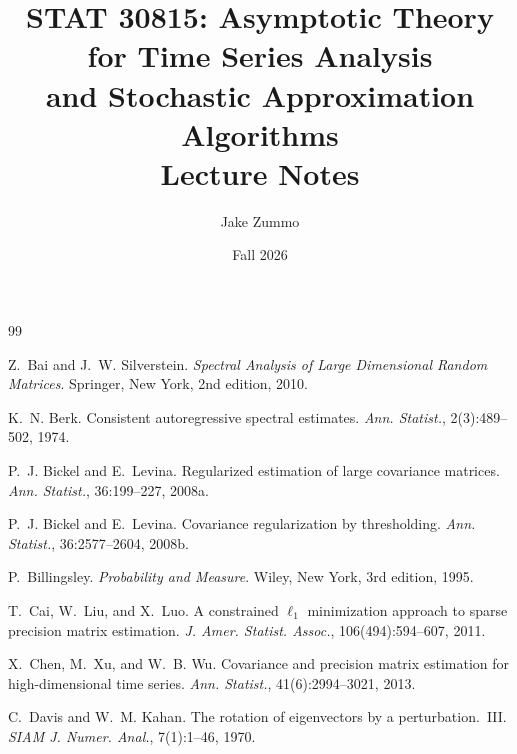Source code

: \documentclass[12pt]{article}
\title{STAT 30815: Asymptotic Theory for Time Series Analysis\\ and Stochastic Approximation Algorithms\\ Lecture Notes}
\author{Jake Zummo}
\date{Fall 2026}
\begin{document}
\maketitle
{\setlength{\parskip}{0pt}\tableofcontents}
\newpage


















\clearpage
{}
{}
\begin{thebibliography}{99}
\setlength{\itemsep}{0.3em}

Z.~Bai and J.~W. Silverstein.
\newblock \emph{Spectral Analysis of Large Dimensional Random Matrices}.
\newblock Springer, New York, 2nd edition, 2010.

K.~N. Berk.
\newblock Consistent autoregressive spectral estimates.
\newblock \emph{Ann. Statist.}, 2(3):489--502, 1974.

P.~J. Bickel and E.~Levina.
\newblock Regularized estimation of large covariance matrices.
\newblock \emph{Ann. Statist.}, 36:199--227, 2008a.

P.~J. Bickel and E.~Levina.
\newblock Covariance regularization by thresholding.
\newblock \emph{Ann. Statist.}, 36:2577--2604, 2008b.

P.~Billingsley.
\newblock \emph{Probability and Measure}.
\newblock Wiley, New York, 3rd edition, 1995.

T.~Cai, W.~Liu, and X.~Luo.
\newblock A constrained $\ell_1$ minimization approach to sparse precision matrix estimation.
\newblock \emph{J. Amer. Statist. Assoc.}, 106(494):594--607, 2011.

X.~Chen, M.~Xu, and W.~B. Wu.
\newblock Covariance and precision matrix estimation for high-dimensional time series.
\newblock \emph{Ann. Statist.}, 41(6):2994--3021, 2013.

C.~Davis and W.~M. Kahan.
\newblock The rotation of eigenvectors by a perturbation.~III.
\newblock \emph{SIAM J. Numer. Anal.}, 7(1):1--46, 1970.


\end{thebibliography}
\end{document}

WORK REQUIRED: Each entry above should be copied word for word, with the images omitted.

EXERCISE RESULT:
Source code

: \documentclass[12pt]{article}
\title{STAT 30815: Asymptotic Theory for Time Series Analysis\\ and Stochastic Approximation Algorithms\\ Lecture Notes}
\author{Jake Zummo}
\date{Fall 2026}
\begin{document}
\maketitle
{\setlength{\parskip}{0pt}\tableofcontents}
\newpage


















\clearpage
{}
{}
\begin{thebibliography}{99}
\setlength{\itemsep}{0.3em}

Z.~Bai and J.~W. Silverstein.
\newblock \emph{Spectral Analysis of Large Dimensional Random Matrices}.
\newblock Springer, New York, 2nd edition, 2010.

K.~N. Berk.
\newblock Consistent autoregressive spectral estimates.
\newblock \emph{Ann. Statist.}, 2(3):489--502, 1974.

P.~J. Bickel and E.~Levina.
\newblock Regularized estimation of large covariance matrices.
\newblock \emph{Ann. Statist.}, 36:199--227, 2008a.

P.~J. Bickel and E.~Levina.
\newblock Covariance regularization by thresholding.
\newblock \emph{Ann. Statist.}, 36:2577--2604, 2008b.

P.~Billingsley.
\newblock \emph{Probability and Measure}.
\newblock Wiley, New York, 3rd edition, 1995.

T.~Cai, W.~Liu, and X.~Luo.
\newblock A constrained $\ell_1$ minimization approach to sparse precision matrix estimation.
\newblock \emph{J. Amer. Statist. Assoc.}, 106(494):594--607, 2011.

X.~Chen, M.~Xu, and W.~B. Wu.
\newblock Covariance and precision matrix estimation for high-dimensional time series.
\newblock \emph{Ann. Statist.}, 41(6):2994--3021, 2013.

C.~Davis and W.~M. Kahan.
\newblock The rotation of eigenvectors by a perturbation.~III.
\newblock \emph{SIAM J. Numer. Anal.}, 7(1):1--46, 1970.


\end{thebibliography}
\end{document}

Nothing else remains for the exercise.